Alcohol advertising gets the red card from the field of sport

Alcohol Action Ireland, the national independent advocate for reducing alcohol harm, today (Friday 12th November) welcomes the operational commencement of Sections 15 and 16 of the Public Health Alcohol enacted three years ago in October 2018.

These measures will make an impact on the nature of alcohol marketing, and are further steps to reduce children’s exposure to alcohol promotion.

Section 15 will remove from a sports playing area, all alcohol advertising and promotion, and prohibits alcohol advertising at events predominantly held for children.

The recently published frequency analysis of alcohol marketing during the 2020 Six Nations Championship by University of Stirling, highlighted that a child viewing a match broadcast was likely to receive alcohol promotion every 15 seconds.

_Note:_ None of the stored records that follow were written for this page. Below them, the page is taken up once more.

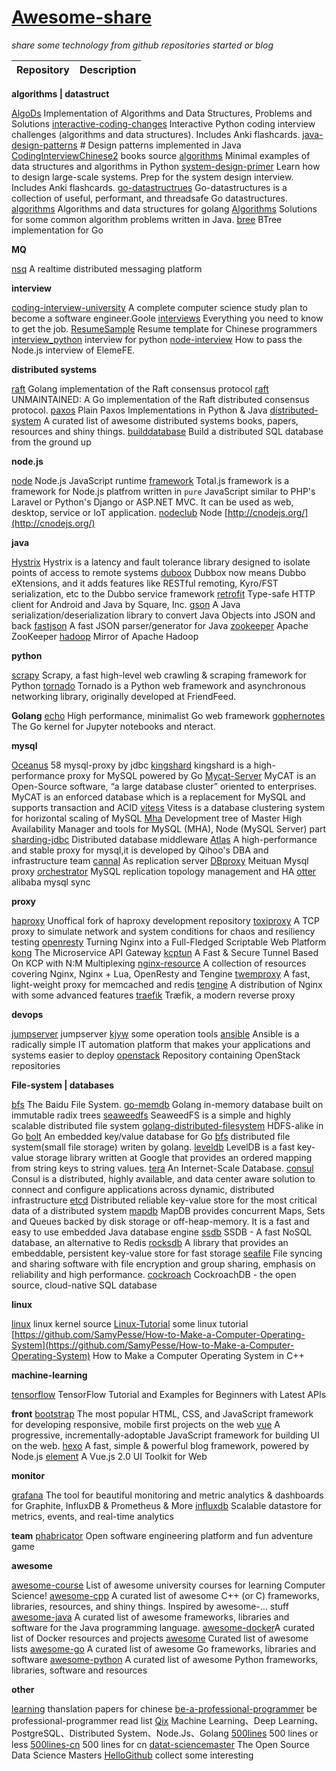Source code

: # [Awesome-share](https://github.com/kobehaha/awesome-share)


*share some technology from github repositories  started or blog*

Repository | Description
--- | ---



**algorithms | datastruct**

[AlgoDs](https://github.com/sherxon/AlgoDS) Implementation of Algorithms and Data Structures, Problems and Solutions
[interactive-coding-changes](https://github.com/donnemartin/interactive-coding-challenges) Interactive Python coding interview challenges (algorithms and data structures). Includes Anki flashcards.
[java-design-patterns](https://github.com/iluwatar/java-design-patterns) # Design patterns implemented in Java
[CodingInterviewChinese2](https://github.com/zhedahht/CodingInterviewChinese2) books source 
[algorithms](https://github.com/keon/algorithms) Minimal examples of data structures and algorithms in Python
[system-design-primer](https://github.com/donnemartin/system-design-primer) Learn how to design large-scale systems. Prep for the system design interview. Includes Anki flashcards.
[go-datastructrues](https://github.com/Workiva/go-datastructures) Go-datastructures is a collection of useful, performant, and threadsafe Go datastructures.
[algorithms](https://github.com/0xAX/go-algorithms) Algorithms and data structures for golang
[Algorithms](https://github.com/pedrovgs/Algorithms) Solutions for some common algorithm problems written in Java.
[bree](https://github.com/google/btree)  BTree implementation for Go


**MQ**

[nsq](https://github.com/nsqio/nsq) A realtime distributed messaging platform

**interview**

[coding-interview-university](https://github.com/jwasham/coding-interview-university) A complete computer science study plan to become a software engineer.Goole 
[interviews](https://github.com/kdn251/interviews) Everything you need to know to get the job.
[ResumeSample](https://github.com/geekcompany/ResumeSample) Resume template for Chinese programmers
[interview_python](https://github.com/taizilongxu/interview_python) interview for python
[node-interview](https://github.com/ElemeFE/node-interview) How to pass the Node.js interview of ElemeFE.


**distributed systems**

[raft](https://github.com/hashicorp/raft) Golang implementation of the Raft consensus protocol
[raft](https://github.com/goraft/raft) UNMAINTAINED: A Go implementation of the Raft distributed consensus protocol.
[paxos](https://github.com/cocagne/paxos) Plain Paxos Implementations in Python & Java
[distributed-system](https://github.com/zhenlohuang/awesome-distributed-systems) A curated list of awesome distributed systems books, papers, resources and shiny things.
[builddatabase](https://github.com/ngaut/builddatabase) Build a distributed SQL database from the ground up

**node.js**

[node](https://github.com/nodejs/node) Node.js JavaScript runtime 
[framework](https://github.com/totaljs/framework)  Total.js framework is a framework for Node.js platfrom written in `pure` JavaScript similar to PHP's Laravel or Python's Django or ASP.NET MVC. It can be used as web, desktop, service or IoT application.
[nodeclub](https://github.com/cnodejs/nodeclub) Node [http://cnodejs.org/](http://cnodejs.org/)

**java**

[Hystrix](https://github.com/Netflix/Hystrix) Hystrix is a latency and fault tolerance library designed to isolate points of access to remote systems
[duboox](https://github.com/dangdangdotcom/dubbox) Dubbox now means Dubbo eXtensions, and it adds features like RESTful remoting, Kyro/FST serialization, etc to the Dubbo service framework
[retrofit](https://github.com/square/retrofit) Type-safe HTTP client for Android and Java by Square, Inc.
[gson](https://github.com/google/gson) A Java serialization/deserialization library to convert Java Objects into JSON and back
[fastjson](https://github.com/alibaba/fastjson) A fast JSON parser/generator for Java
[zookeeper](https://github.com/apache/zookeeper) Apache ZooKeeper
[hadoop](https://github.com/apache/hadoop) Mirror of Apache Hadoop

**python**

[scrapy](https://github.com/scrapy/scrapy) Scrapy, a fast high-level web crawling & scraping framework for Python
[tornado](https://github.com/tornadoweb/tornado) Tornado is a Python web framework and asynchronous networking library, originally developed at FriendFeed.

**Golang**
[echo](https://github.com/labstack/echo) High performance, minimalist Go web framework
[gophernotes](https://github.com/gopherdata/gophernotes) The Go kernel for Jupyter notebooks and nteract.

**mysql**

[Oceanus](https://github.com/58code/Oceanus) 58 mysql-proxy by jdbc
[kingshard](https://github.com/flike/kingshard) kingshard is a high-performance proxy for MySQL powered by Go
[Mycat-Server](https://github.com/MyCATApache/Mycat-Server) MyCAT is an Open-Source software, “a large database cluster” oriented to enterprises. MyCAT is an enforced database which is a replacement for MySQL and supports transaction and ACID
[vitess](https://github.com/vitessio/vitess) Vitess is a database clustering system for horizontal scaling of MySQL
[Mha](https://github.com/yoshinorim/mha4mysql-node) Development tree of Master High Availability Manager and tools for MySQL (MHA), Node (MySQL Server) part
[sharding-jdbc](https://github.com/shardingjdbc/sharding-jdbc) Distributed database middleware
[Atlas](https://github.com/Qihoo360/Atlas) A high-performance and stable proxy for mysql,it is developed by Qihoo's DBA and infrastructure team
[cannal](https://github.com/alibaba/canal)  As replication server
[DBproxy](https://github.com/Meituan-Dianping/DBProxy) Meituan Mysql proxy
[orchestrator](https://github.com/github/orchestrator) MySQL replication topology management and HA
[otter](https://github.com/alibaba/otter) alibaba mysql sync

**proxy**

[haproxy](https://github.com/haproxy-unofficial-obsolete-mirrors/haproxy) Unoffical fork of haproxy development repository
[toxiproxy](https://github.com/Shopify/toxiproxy) A TCP proxy to simulate network and system conditions for chaos and resiliency testing
[openresty](https://github.com/openresty/openresty) Turning Nginx into a Full-Fledged Scriptable Web Platform
[kong](https://github.com/Kong/kong) The Microservice API Gateway
[kcptun](https://github.com/xtaci/kcptun) A Fast & Secure Tunnel Based On KCP with N:M Multiplexing
[nginx-resource](https://github.com/fcambus/nginx-resources) A collection of resources covering Nginx, Nginx + Lua, OpenResty and Tengine
[twemproxy](https://github.com/twitter/twemproxy) A fast, light-weight proxy for memcached and redis
[tengine](https://github.com/alibaba/tengine) A distribution of Nginx with some advanced features
[traefik](https://github.com/containous/traefik) Træfik, a modern reverse proxy

**devops**

[jumpserver](https://github.com/jumpserver/jumpserver)  jumpserver 
[kjyw](https://github.com/aqzt/kjyw) some operation tools
[ansible](https://github.com/ansible/ansible) Ansible is a radically simple IT automation platform that makes your applications and systems easier to deploy
[openstack](https://github.com/openstack/openstack) Repository containing OpenStack repositories

**File-system | databases**

[bfs](https://github.com/baidu/bfs) The Baidu File System.
[go-memdb](https://github.com/hashicorp/go-memdb) Golang in-memory database built on immutable radix trees
[seaweedfs](https://github.com/chrislusf/seaweedfs) SeaweedFS is a simple and highly scalable distributed file system
[golang-distributed-filesystem](https://github.com/ligfx/golang-distributed-filesystem) HDFS-alike in Go
[bolt](https://github.com/boltdb/bolt) An embedded key/value database for Go
[bfs](https://github.com/Terry-Mao/bfs) distributed file system(small file storage) writen by golang.
[leveldb](https://github.com/google/leveldb) LevelDB is a fast key-value storage library written at Google that provides an ordered mapping from string keys to string values.
[tera](https://github.com/baidu/tera) An Internet-Scale Database.
[consul](https://github.com/hashicorp/consul) Consul is a distributed, highly available, and data center aware solution to connect and 
configure applications across dynamic, distributed infrastructure
[etcd](https://github.com/coreos/etcd) Distributed reliable key-value store for the most critical data of a distributed system
[mapdb](https://github.com/jankotek/mapdb) MapDB provides concurrent Maps, Sets and Queues backed by disk storage or off-heap-memory. It is a fast and easy to use embedded Java database engine
[ssdb](https://github.com/ideawu/ssdb) SSDB - A fast NoSQL database, an alternative to Redis
[rocksdb](https://github.com/facebook/rocksdb) A library that provides an embeddable, persistent key-value store for fast storage
[seafile](https://github.com/haiwen/seafile) File syncing and sharing software with file encryption and group sharing, emphasis on reliability and high performance.
[cockroach](https://github.com/cockroachdb/cockroach) CockroachDB - the open source, cloud-native SQL database
 
**linux**

[linux](https://github.com/torvalds/linux) linux kernel source 
[Linux-Tutorial](https://github.com/judasn/Linux-Tutorial) some linux tutorial
[https://github.com/SamyPesse/How-to-Make-a-Computer-Operating-System](https://github.com/SamyPesse/How-to-Make-a-Computer-Operating-System) How to Make a Computer Operating System in C++

**machine-learning**

[tensorflow](https://github.com/aymericdamien/TensorFlow-Examples) TensorFlow Tutorial and Examples for Beginners with Latest APIs

**front**
[bootstrap](https://github.com/twbs/bootstrap) The most popular HTML, CSS, and JavaScript framework for developing responsive, mobile first projects on the web
[vue](https://github.com/vuejs/vue) A progressive, incrementally-adoptable JavaScript framework for building UI on the web.
[hexo](https://github.com/hexojs/hexo) A fast, simple & powerful blog framework, powered by Node.js
[element](https://github.com/ElemeFE/element) A Vue.js 2.0 UI Toolkit for Web


**monitor**

[grafana](https://github.com/grafana/grafana) The tool for beautiful monitoring and metric analytics & dashboards for Graphite, InfluxDB & Prometheus & More
[influxdb](https://github.com/influxdata/influxdb) Scalable datastore for metrics, events, and real-time analytics

**team**
[phabricator](https://github.com/phacility/phabricator) Open software engineering platform and fun adventure game

**awesome**

[awesome-course](https://github.com/prakhar1989/awesome-courses) List of awesome university courses for learning Computer Science!
[awesome-cpp](https://github.com/fffaraz/awesome-cpp) A curated list of awesome C++ (or C) frameworks, libraries, resources, and shiny things. Inspired by awesome-... stuff
[awesome-java](https://github.com/akullpp/awesome-java) A curated list of awesome frameworks, libraries and software for the Java programming language.
[awesome-docker](https://github.com/veggiemonk/awesome-docker)A curated list of Docker resources and projects
[awesome](https://github.com/sindresorhus/awesome) Curated list of awesome lists
[awesome-go](https://github.com/avelino/awesome-go) A curated list of awesome Go frameworks, libraries and software
[awesome-python](https://github.com/vinta/awesome-python) A curated list of awesome Python frameworks, libraries, software and resources


**other**

[learning](https://github.com/xitu/gold-miner)  thanslation papers for chinese 
[be-a-professional-programmer](https://github.com/stanzhai/be-a-professional-programmer) be professional-programmer read list 
[Qix](https://github.com/ty4z2008/Qix) Machine Learning、Deep Learning、PostgreSQL、Distributed System、Node.Js、Golang
[500lines](https://github.com/aosabook/500lines) 500 lines or less 
[500lines-cn](https://github.com/HT524/500LineorLess_CN) 500 lines for cn
[datat-sciencemaster](https://github.com/datasciencemasters/go) The Open Source Data Science Masters
[HelloGithub](https://github.com/521xueweihan/HelloGitHub) collect some interesting 

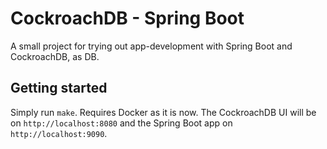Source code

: CockroachDB - Spring Boot
=========================

A small project for trying out app-development with Spring Boot and CockroachDB,
as DB.

Getting started
---------------

Simply run `make`. Requires Docker as it is now. The CockroachDB UI will be on
`http://localhost:8080` and the Spring Boot app on `http://localhost:9090`.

By removing these promotions from the sports playing area, as Section 15 now will, there is the potential to reduce the exposure by half.

According to the recent Broadcasting Authority of Ireland’s ‘Statutory Report on the Effect of the BAI Children’s Commercial Communications Code’ (2021), seven of the top ten TV Programmes for Irish children, aged 4-17 years, were live sports broadcasts: GAA, Rugby and Soccer.

Equally, Section 16 prohibits alcohol sponsorship of children events and notably, all racing motoring events.

Two major pillars of the Act remain to be commenced by the Minister for Health, including significant provisions on the content of advertising and broadcast watershed, and the provision of health warnings on all alcohol product labels.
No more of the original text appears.